You walk down Wharf Street and turn right into New Park St to soon reach Brownston House,which Pevsner described as "the best house in Devizes".


Next door is St Mary's church, Norman, but rebuilt in the 15th century.


The route leads into Monday Market Street, where Great Porch House on the left claims the distinction of being the oldest in the town.


After continuing along the uninspiring Sheep St you turn right into Bridewell St, where the former bridewell can be seen on the right.


Turning right out of Bridewell St into Long St, you pass the Wiltshire Heritage Museum where a pound buys you the excellent descriptive booklet for the Town Trail.

Soon, on the left, is the town's major church, St John's, another Norman foundation. This time it is more obvious with the great crossing tower. As ever, there are 15th century and 19th century rebuildings.


Over in the far corner of the churchyard is the Sexton's House, which the blue plaque describes as former almshouses - Pevsner adds a date of 1615


Behind the Sexton's House, Devizes Castle can be glimpsed. The Norman castle of 1080 was the origin of the town. The original castle, presumably of wood, was burnt down in 1113 and quickly rebuilt on a grand scale. Like other early medieval castles, e.g. Corfe, it was "slighted"(i.e rendered unusable) after the Civil War.


As I left the churchyard to go into St John's Alley I was struck by this attractive group of buildings.


I was convinced that the stone cottages on the right must be former almshouses and when I saw the name God's House I was even more persuaded. Pevsner confirms that they are the former New Almshouses of about 1842, altered in 1895.

At the end of the alley, you pass the Town Hall of 1806 and further on along St John's St, over to the right, I enjoyed this wonderful facade.


On the corner was the handsome Old Town Hall of 1752. I preferred it to the new Town Hall, built just over 50 years later.


The Market Place now opens up before you with the Corn Exchange (1857) on the left and the Market Cross (1814) to the right. The Market Place is a vast space, the site of a market since the 14th century, surrounded by attractive houses.

You leave it by Northgate St, with the imposing presence of Wadworth's Brewery (1885) at the end.

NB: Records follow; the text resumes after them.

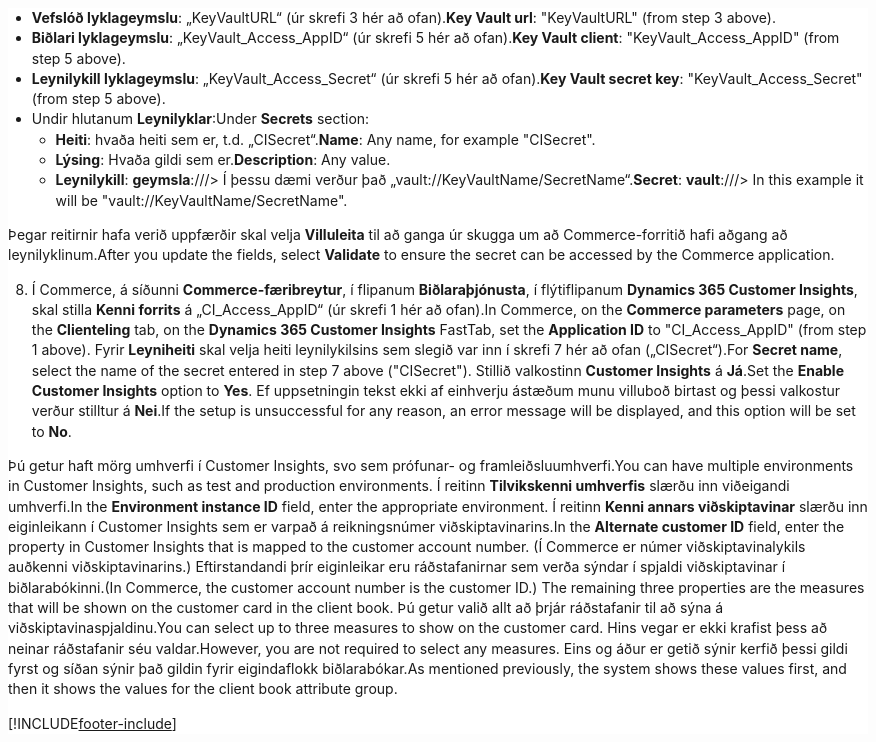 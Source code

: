 - <span data-ttu-id="d16f8-221">**Vefslóð lyklageymslu**: „KeyVaultURL“ (úr skrefi 3 hér að ofan).</span><span class="sxs-lookup"><span data-stu-id="d16f8-221">**Key Vault url**: "KeyVaultURL" (from step 3 above).</span></span>
- <span data-ttu-id="d16f8-222">**Biðlari lyklageymslu**: „KeyVault_Access_AppID“ (úr skrefi 5 hér að ofan).</span><span class="sxs-lookup"><span data-stu-id="d16f8-222">**Key Vault client**: "KeyVault_Access_AppID" (from step 5 above).</span></span>
- <span data-ttu-id="d16f8-223">**Leynilykill lyklageymslu**: „KeyVault_Access_Secret“ (úr skrefi 5 hér að ofan).</span><span class="sxs-lookup"><span data-stu-id="d16f8-223">**Key Vault secret key**: "KeyVault_Access_Secret" (from step 5 above).</span></span>
- <span data-ttu-id="d16f8-224">Undir hlutanum **Leynilyklar**:</span><span class="sxs-lookup"><span data-stu-id="d16f8-224">Under **Secrets** section:</span></span>
    - <span data-ttu-id="d16f8-225">**Heiti**: hvaða heiti sem er, t.d. „CISecret“.</span><span class="sxs-lookup"><span data-stu-id="d16f8-225">**Name**: Any name, for example "CISecret".</span></span>
    - <span data-ttu-id="d16f8-226">**Lýsing**: Hvaða gildi sem er.</span><span class="sxs-lookup"><span data-stu-id="d16f8-226">**Description**: Any value.</span></span>
    - <span data-ttu-id="d16f8-227">**Leynilykill**: **geymsla**://<Name of key vault>/<name of secret>> Í þessu dæmi verður það „vault://KeyVaultName/SecretName“.</span><span class="sxs-lookup"><span data-stu-id="d16f8-227">**Secret**: **vault**://<Name of key vault>/<name of secret>> In this  example it will be "vault://KeyVaultName/SecretName".</span></span>

<span data-ttu-id="d16f8-228">Þegar reitirnir hafa verið uppfærðir skal velja **Villuleita** til að ganga úr skugga um að Commerce-forritið hafi aðgang að leynilyklinum.</span><span class="sxs-lookup"><span data-stu-id="d16f8-228">After you update the fields, select **Validate** to ensure the secret can be accessed by the Commerce application.</span></span>

8. <span data-ttu-id="d16f8-229">Í Commerce, á síðunni **Commerce-færibreytur**, í flipanum **Biðlaraþjónusta**, í flýtiflipanum **Dynamics 365 Customer Insights**, skal stilla **Kenni forrits** á „CI_Access_AppID“ (úr skrefi 1 hér að ofan).</span><span class="sxs-lookup"><span data-stu-id="d16f8-229">In Commerce, on the **Commerce parameters** page, on the **Clienteling** tab, on the **Dynamics 365 Customer Insights** FastTab, set the **Application ID** to "CI_Access_AppID" (from step 1 above).</span></span> <span data-ttu-id="d16f8-230">Fyrir **Leyniheiti** skal velja heiti leynilykilsins sem slegið var inn í skrefi 7 hér að ofan („CISecret“).</span><span class="sxs-lookup"><span data-stu-id="d16f8-230">For **Secret name**, select the name of the secret entered in step 7 above ("CISecret").</span></span> <span data-ttu-id="d16f8-231">Stillið valkostinn **Customer Insights** á **Já**.</span><span class="sxs-lookup"><span data-stu-id="d16f8-231">Set the **Enable Customer Insights** option to **Yes**.</span></span> <span data-ttu-id="d16f8-232">Ef uppsetningin tekst ekki af einhverju ástæðum munu villuboð birtast og þessi valkostur verður stilltur á **Nei**.</span><span class="sxs-lookup"><span data-stu-id="d16f8-232">If the setup is unsuccessful for any reason, an error message will be displayed, and this option will be set to **No**.</span></span> 

<span data-ttu-id="d16f8-233">Þú getur haft mörg umhverfi í Customer Insights, svo sem prófunar- og framleiðsluumhverfi.</span><span class="sxs-lookup"><span data-stu-id="d16f8-233">You can have multiple environments in Customer Insights, such as test and production environments.</span></span> <span data-ttu-id="d16f8-234">Í reitinn **Tilvikskenni umhverfis** slærðu inn viðeigandi umhverfi.</span><span class="sxs-lookup"><span data-stu-id="d16f8-234">In the **Environment instance ID** field, enter the appropriate environment.</span></span> <span data-ttu-id="d16f8-235">Í reitinn **Kenni annars viðskiptavinar** slærðu inn eiginleikann í Customer Insights sem er varpað á reikningsnúmer viðskiptavinarins.</span><span class="sxs-lookup"><span data-stu-id="d16f8-235">In the **Alternate customer ID** field, enter the property in Customer Insights that is mapped to the customer account number.</span></span> <span data-ttu-id="d16f8-236">(Í Commerce er númer viðskiptavinalykils auðkenni viðskiptavinarins.) Eftirstandandi þrír eiginleikar eru ráðstafanirnar sem verða sýndar í spjaldi viðskiptavinar í biðlarabókinni.</span><span class="sxs-lookup"><span data-stu-id="d16f8-236">(In Commerce, the customer account number is the customer ID.) The remaining three properties are the measures that will be shown on the customer card in the client book.</span></span> <span data-ttu-id="d16f8-237">Þú getur valið allt að þrjár ráðstafanir til að sýna á viðskiptavinaspjaldinu.</span><span class="sxs-lookup"><span data-stu-id="d16f8-237">You can select up to three measures to show on the customer card.</span></span> <span data-ttu-id="d16f8-238">Hins vegar er ekki krafist þess að neinar ráðstafanir séu valdar.</span><span class="sxs-lookup"><span data-stu-id="d16f8-238">However, you are not required to select any measures.</span></span> <span data-ttu-id="d16f8-239">Eins og áður er getið sýnir kerfið þessi gildi fyrst og síðan sýnir það gildin fyrir eigindaflokk biðlarabókar.</span><span class="sxs-lookup"><span data-stu-id="d16f8-239">As mentioned previously, the system shows these values first, and then it shows the values for the client book attribute group.</span></span>


[!INCLUDE[footer-include](../includes/footer-banner.md)]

Continuing past the brewery you reach the Kennet and Avon canal where you turn left to follow the tow path towards the celebrated Caen Hill locks. The path descends gently past a couple of locks and then you gradually realise that you are on the edge of a plateau.


The descent of the hill is about three quarters of a mile and covers 16 locks in remarkably close proximity to each other. Each lock has a large sideways-extended "pound", a pond to the uninitiated, to store the water needed to operate them.


This is the front-on view from the bottom. This section of the canal was designed by John Rennie and it was completed in 1810.


From the bottom, you simply retrace your steps to Northgate Street and continue along the tow path back to the Quay.

Conditions: bright and sunny, feeling quite warm in the sun.

Distance: 4.2 miles.

From: the AA website.

Rating: four stars. A lovely day out.